Yonatan Rudnick
Yonatan spent the past summer (2002) participating in an intensive
CPE (Clinical Pastoral Education) course in Kansas City. The 11-week
course provided him with a unique opportunity to learn about pastoral
care at the highest possible level, along with theology students of
all faiths. The training was interdisciplinary, including pastoral
care in departments such as infectious diseases, HIV, psychiatry,
crisis and trauma and oncology. This course, helped prepare Yonatan
for his current position of pastoral counselor at the oncology unit
of a prominent Jerusalem hospital. Yonatan is the first rabbinical
student to be taking on such a role, which until this point in Israel
has almost exclusively been about halacha, rather than Bikur
Cholim and an emotional and spiritual connection with the
patient. This post was particularly meaningful to Yonatan who has
spent an extensive period in this same hospital.

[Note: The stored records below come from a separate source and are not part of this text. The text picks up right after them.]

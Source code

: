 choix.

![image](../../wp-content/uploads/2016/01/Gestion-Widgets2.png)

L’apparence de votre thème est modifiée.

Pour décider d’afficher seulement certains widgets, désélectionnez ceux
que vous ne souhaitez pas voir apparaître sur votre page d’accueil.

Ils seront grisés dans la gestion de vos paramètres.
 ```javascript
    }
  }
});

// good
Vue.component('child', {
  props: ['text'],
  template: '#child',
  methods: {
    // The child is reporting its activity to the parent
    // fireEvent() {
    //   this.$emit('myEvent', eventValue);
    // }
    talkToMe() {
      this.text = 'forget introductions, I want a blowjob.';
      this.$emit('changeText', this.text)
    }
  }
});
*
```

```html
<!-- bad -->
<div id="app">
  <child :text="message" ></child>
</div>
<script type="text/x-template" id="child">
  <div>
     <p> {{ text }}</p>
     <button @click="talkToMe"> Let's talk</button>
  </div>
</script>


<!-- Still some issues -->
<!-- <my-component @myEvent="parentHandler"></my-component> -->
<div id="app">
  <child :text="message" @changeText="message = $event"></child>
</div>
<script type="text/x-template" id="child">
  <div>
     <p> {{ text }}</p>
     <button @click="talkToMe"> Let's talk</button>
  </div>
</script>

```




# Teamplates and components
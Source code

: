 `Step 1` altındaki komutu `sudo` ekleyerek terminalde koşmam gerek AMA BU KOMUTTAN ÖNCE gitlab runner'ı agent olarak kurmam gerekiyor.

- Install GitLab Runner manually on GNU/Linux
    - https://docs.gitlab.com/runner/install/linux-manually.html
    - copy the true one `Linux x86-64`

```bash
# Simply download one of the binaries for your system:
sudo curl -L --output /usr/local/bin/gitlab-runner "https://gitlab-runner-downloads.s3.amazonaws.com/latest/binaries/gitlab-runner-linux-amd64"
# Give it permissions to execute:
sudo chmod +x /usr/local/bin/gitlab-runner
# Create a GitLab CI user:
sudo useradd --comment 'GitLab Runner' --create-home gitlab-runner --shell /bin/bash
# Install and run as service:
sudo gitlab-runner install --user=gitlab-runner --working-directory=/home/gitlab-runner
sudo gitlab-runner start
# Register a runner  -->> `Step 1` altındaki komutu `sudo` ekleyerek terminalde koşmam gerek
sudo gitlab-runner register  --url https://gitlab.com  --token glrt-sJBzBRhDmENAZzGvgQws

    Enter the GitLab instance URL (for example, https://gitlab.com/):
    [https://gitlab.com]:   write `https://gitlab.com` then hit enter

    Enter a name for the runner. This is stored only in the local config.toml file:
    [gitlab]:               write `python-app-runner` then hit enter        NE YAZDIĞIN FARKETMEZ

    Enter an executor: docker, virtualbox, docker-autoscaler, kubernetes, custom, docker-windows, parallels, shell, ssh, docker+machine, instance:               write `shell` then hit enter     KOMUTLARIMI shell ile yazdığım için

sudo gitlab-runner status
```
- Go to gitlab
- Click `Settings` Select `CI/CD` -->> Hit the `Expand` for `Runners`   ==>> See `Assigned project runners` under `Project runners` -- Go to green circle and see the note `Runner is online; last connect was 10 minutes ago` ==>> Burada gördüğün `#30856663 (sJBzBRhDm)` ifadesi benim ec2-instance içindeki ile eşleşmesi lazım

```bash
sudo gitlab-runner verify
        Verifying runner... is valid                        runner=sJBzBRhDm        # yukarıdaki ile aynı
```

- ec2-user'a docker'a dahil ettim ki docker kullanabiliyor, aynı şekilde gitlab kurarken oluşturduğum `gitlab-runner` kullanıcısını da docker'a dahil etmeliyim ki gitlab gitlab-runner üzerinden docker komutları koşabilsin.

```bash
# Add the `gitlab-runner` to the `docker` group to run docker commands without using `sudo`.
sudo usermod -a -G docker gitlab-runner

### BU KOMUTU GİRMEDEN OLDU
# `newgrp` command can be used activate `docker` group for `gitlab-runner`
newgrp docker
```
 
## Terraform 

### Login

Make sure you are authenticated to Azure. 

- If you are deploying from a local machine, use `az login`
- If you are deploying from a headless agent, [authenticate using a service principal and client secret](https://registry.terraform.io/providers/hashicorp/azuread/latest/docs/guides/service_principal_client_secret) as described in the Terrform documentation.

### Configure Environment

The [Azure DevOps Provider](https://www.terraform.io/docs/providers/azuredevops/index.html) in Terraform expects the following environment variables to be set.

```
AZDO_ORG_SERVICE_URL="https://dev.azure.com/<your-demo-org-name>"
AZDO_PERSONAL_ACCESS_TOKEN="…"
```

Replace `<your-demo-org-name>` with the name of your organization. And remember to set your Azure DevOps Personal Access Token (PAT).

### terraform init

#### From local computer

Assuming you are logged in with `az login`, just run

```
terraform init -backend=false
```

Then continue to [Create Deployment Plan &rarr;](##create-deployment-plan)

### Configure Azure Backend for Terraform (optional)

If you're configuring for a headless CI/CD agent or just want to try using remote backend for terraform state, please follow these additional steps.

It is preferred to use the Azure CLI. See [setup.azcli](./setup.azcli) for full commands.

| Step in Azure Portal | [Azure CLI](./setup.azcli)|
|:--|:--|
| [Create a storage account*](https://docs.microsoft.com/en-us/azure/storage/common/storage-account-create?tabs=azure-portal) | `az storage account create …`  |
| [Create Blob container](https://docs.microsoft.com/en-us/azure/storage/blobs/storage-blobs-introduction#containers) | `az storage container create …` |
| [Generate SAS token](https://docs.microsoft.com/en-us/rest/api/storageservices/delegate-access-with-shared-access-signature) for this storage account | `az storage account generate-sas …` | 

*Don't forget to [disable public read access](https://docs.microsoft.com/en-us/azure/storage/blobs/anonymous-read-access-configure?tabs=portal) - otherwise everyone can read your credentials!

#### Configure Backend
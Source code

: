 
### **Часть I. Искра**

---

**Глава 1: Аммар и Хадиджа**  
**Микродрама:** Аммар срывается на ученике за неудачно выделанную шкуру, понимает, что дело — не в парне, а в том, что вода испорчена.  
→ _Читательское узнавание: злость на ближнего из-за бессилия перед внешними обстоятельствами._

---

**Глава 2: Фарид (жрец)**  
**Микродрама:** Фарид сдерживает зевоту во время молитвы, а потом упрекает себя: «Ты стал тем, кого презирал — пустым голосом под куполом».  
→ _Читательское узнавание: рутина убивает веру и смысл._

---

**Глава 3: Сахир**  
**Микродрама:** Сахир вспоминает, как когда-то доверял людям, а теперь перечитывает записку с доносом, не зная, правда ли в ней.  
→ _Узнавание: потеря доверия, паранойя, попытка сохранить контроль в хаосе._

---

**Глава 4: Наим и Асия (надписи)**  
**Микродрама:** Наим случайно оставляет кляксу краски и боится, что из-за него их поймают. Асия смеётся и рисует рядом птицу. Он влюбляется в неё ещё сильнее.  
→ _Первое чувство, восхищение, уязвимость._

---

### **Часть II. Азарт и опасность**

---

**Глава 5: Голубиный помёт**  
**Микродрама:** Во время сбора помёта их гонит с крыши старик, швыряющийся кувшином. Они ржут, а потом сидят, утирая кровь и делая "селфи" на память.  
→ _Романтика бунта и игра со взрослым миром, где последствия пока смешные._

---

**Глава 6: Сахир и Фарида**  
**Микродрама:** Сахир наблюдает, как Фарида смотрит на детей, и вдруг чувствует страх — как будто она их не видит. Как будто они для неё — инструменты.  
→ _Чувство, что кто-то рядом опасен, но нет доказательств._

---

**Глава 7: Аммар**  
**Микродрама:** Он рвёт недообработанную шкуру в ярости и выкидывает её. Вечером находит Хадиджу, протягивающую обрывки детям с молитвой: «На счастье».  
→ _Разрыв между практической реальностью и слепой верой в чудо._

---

After experiencing
the lack of spiritual care first hand, Yonatan has dedicated himself
to improving the system from within.
Yonatan is currently in his third year of the Rabbinics program at
the Shechter Institute and feels he is privileged to have been given
the opportunity to complete his Jewish education in such a full and
meaningful way relatively late in his life. Before his Rabbinical
studies, Yonatan graduated from the Mandel School for Educational
Leadership in Jerusalem and received two Masters Degrees from
Columbia University and Brandeis, the first in international
relations and the second in Jewish communal service as part of his
Wexner Fellowship.
In his professional life Yonatan was dedicated to working for the
Joint Distribution Committee for a number of years. His work focused
mainly on the Jewish community in the Ukraine to which he traveled
extensively and where he spent a year with his wife, Marcelle, in
1998. Yonatan worked in developing the Jewish community in this
region, from the children's summer camps through to adult education
programs.
Yonatan is currently also involved in Yahalom a project that
brings children and parents together to learn Jewish texts in an
open, pluralistic environment. He has been working in schools in
Rishon L'tzion and Jaffa.
Yonatan's vision for the future is to develop the concept of
spiritual and emotional chaplaincy in Israeli hospitals and create a
community where the schools, synagogues and hospitals work together
holistically to strengthen and support all community members both in
sickness and in health.
Yonatan, who made Aliyah eight years ago, now lives with his wife
Marcelle and son Sagi in the Jerusalem neighborhood of Beit Hakerem.